## WHAT IS BEING ASKED
Copy the records below word for word, from the first line through the line that contains "## ![50%](./img/kuma-mid.png)古いソフトの更新", and leave out any pictures.

## EXERCISE INPUTS
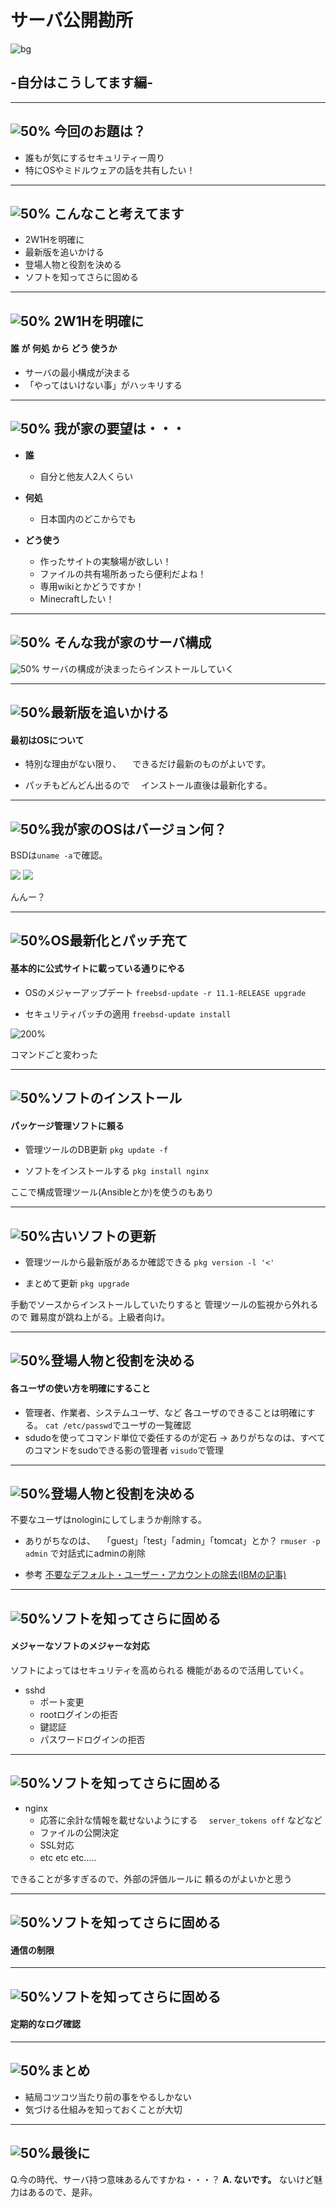 <!-- $theme: gaia -->
<!-- page_number: true -->
<!-- template: invert -->

# サーバ公開勘所  

![bg](./img/kuma.png)

## -自分はこうしてます編-

---

## ![50%](./img/kuma-mid.png) 今回のお題は？

- 誰もが気にするセキュリティー周り
- 特にOSやミドルウェアの話を共有したい！

---

## ![50%](./img/kuma-mid.png) こんなこと考えてます

- 2W1Hを明確に
- 最新版を追いかける
- 登場人物と役割を決める
- ソフトを知ってさらに固める

---

## ![50%](./img/kuma-mid.png) 2W1Hを明確に

#### __誰__ が __何処__ から __どう__ 使うか  
   
- サーバの最小構成が決まる
- 「やってはいけない事」がハッキリする

---

## ![50%](./img/kuma-mid.png) 我が家の要望は・・・

* **誰**
  - 自分と他友人2人くらい

* **何処**
  - 日本国内のどこからでも

* **どう使う**
  - 作ったサイトの実験場が欲しい！ 
  - ファイルの共有場所あったら便利だよね！
  - 専用wikiとかどうですか！
  - Minecraftしたい！

---

## ![50%](./img/kuma-mid.png) そんな我が家のサーバ構成

![50%](./img/kuma-house.png)
サーバの構成が決まったらインストールしていく

---

## ![50%](./img/kuma-mid.png)最新版を追いかける
#### 最初はOSについて

- 特別な理由がない限り、
  　できるだけ最新のものがよいです。

- パッチもどんどん出るので
   　インストール直後は最新化する。

---

## ![50%](./img/kuma-mid.png)我が家のOSはバージョン何？
BSDは` uname -a `で確認。

![](./img/uname-trim.PNG)
![](./img/support-end.PNG)

んんー？

---

## ![50%](./img/kuma-mid.png)OS最新化とパッチ充て
#### 基本的に公式サイトに載っている通りにやる
- OSのメジャーアップデート
`freebsd-update -r 11.1-RELEASE upgrade`

- セキュリティパッチの適用
`freebsd-update install`

![200%](./img/bsd-version.PNG)

コマンドごと変わった

---

## ![50%](./img/kuma-mid.png)ソフトのインストール
#### パッケージ管理ソフトに頼る
- 管理ツールのDB更新
`pkg update -f`

- ソフトをインストールする
`pkg install nginx`

ここで構成管理ツール(Ansibleとか)を使うのもあり

---

## ![50%](./img/kuma-mid.png)古いソフトの更新
- 管理ツールから最新版があるか確認できる
`pkg version -l '<'`

- まとめて更新
`pkg upgrade`

手動でソースからインストールしていたりすると
管理ツールの監視から外れるので
難易度が跳ね上がる。上級者向け。

---

## ![50%](./img/kuma-mid.png)登場人物と役割を決める
#### 各ユーザの使い方を明確にすること
- 管理者、作業者、システムユーザ、など
  各ユーザのできることは明確にする。
  `cat /etc/passwd`でユーザの一覧確認 
- sdudoを使ってコマンド単位で委任するのが定石
  -> ありがちなのは、すべてのコマンドをsudoできる影の管理者
  `visudo`で管理
---

## ![50%](./img/kuma-mid.png)登場人物と役割を決める
不要なユーザはnologinにしてしまうか削除する。
- ありがちなのは、
　「guest」「test」「admin」「tomcat」とか？
   `rmuser -p admin` で対話式にadminの削除
 
- 参考 
[不要なデフォルト・ユーザー・アカウントの除去(IBMの記事)](https://www.ibm.com/support/knowledgecenter/ja/ssw_aix_61/com.ibm.aix.security/remove_default_usr_accts.htm)

---

## ![50%](./img/kuma-mid.png)ソフトを知ってさらに固める
#### メジャーなソフトのメジャーな対応
ソフトによってはセキュリティを高められる
機能があるので活用していく。

- sshd
  - ポート変更
  - rootログインの拒否
  - 鍵認証
  - パスワードログインの拒否

---

## ![50%](./img/kuma-mid.png)ソフトを知ってさらに固める
- nginx
  - 応答に余計な情報を載せないようにする
  　`server_tokens off` などなど
  - ファイルの公開決定
  - SSL対応
  - etc etc etc.....
　
 
できることが多すぎるので、外部の評価ルールに
頼るのがよいかと思う

---

## ![50%](./img/kuma-mid.png)ソフトを知ってさらに固める
#### 通信の制限

---

## ![50%](./img/kuma-mid.png)ソフトを知ってさらに固める
#### 定期的なログ確認

---

## ![50%](./img/kuma-mid.png)まとめ
- 結局コツコツ当たり前の事をやるしかない
- 気づける仕組みを知っておくことが大切

---
## ![50%](./img/kuma-mid.png)最後に
Q.今の時代、サーバ持つ意味あるんですかね・・・？
**A. ないです。** ないけど魅力はあるので、是非。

## WRITTEN SOLUTION
 <!-- $theme: gaia -->
<!-- page_number: true -->
<!-- template: invert -->

# サーバ公開勘所  

![bg](./img/kuma.png)

## -自分はこうしてます編-

---

## ![50%](./img/kuma-mid.png) 今回のお題は？

- 誰もが気にするセキュリティー周り
- 特にOSやミドルウェアの話を共有したい！

---

## ![50%](./img/kuma-mid.png) こんなこと考えてます

- 2W1Hを明確に
- 最新版を追いかける
- 登場人物と役割を決める
- ソフトを知ってさらに固める

---

## ![50%](./img/kuma-mid.png) 2W1Hを明確に

#### __誰__ が __何処__ から __どう__ 使うか  
   
- サーバの最小構成が決まる
- 「やってはいけない事」がハッキリする

---

## ![50%](./img/kuma-mid.png) 我が家の要望は・・・

* **誰**
  - 自分と他友人2人くらい

* **何処**
  - 日本国内のどこからでも

* **どう使う**
  - 作ったサイトの実験場が欲しい！ 
  - ファイルの共有場所あったら便利だよね！
  - 専用wikiとかどうですか！
  - Minecraftしたい！

---

## ![50%](./img/kuma-mid.png) そんな我が家のサーバ構成

![50%](./img/kuma-house.png)
サーバの構成が決まったらインストールしていく

---

## ![50%](./img/kuma-mid.png)最新版を追いかける
#### 最初はOSについて

- 特別な理由がない限り、
  　できるだけ最新のものがよいです。

- パッチもどんどん出るので
   　インストール直後は最新化する。

---

## ![50%](./img/kuma-mid.png)我が家のOSはバージョン何？
BSDは` uname -a `で確認。

![](./img/uname-trim.PNG)
![](./img/support-end.PNG)

んんー？

---

## ![50%](./img/kuma-mid.png)OS最新化とパッチ充て
#### 基本的に公式サイトに載っている通りにやる
- OSのメジャーアップデート
`freebsd-update -r 11.1-RELEASE upgrade`

- セキュリティパッチの適用
`freebsd-update install`

![200%](./img/bsd-version.PNG)

コマンドごと変わった

---

## ![50%](./img/kuma-mid.png)ソフトのインストール
#### パッケージ管理ソフトに頼る
- 管理ツールのDB更新
`pkg update -f`

- ソフトをインストールする
`pkg install nginx`

ここで構成管理ツール(Ansibleとか)を使うのもあり

---

## ![50%](./img/kuma-mid.png)古いソフトの更新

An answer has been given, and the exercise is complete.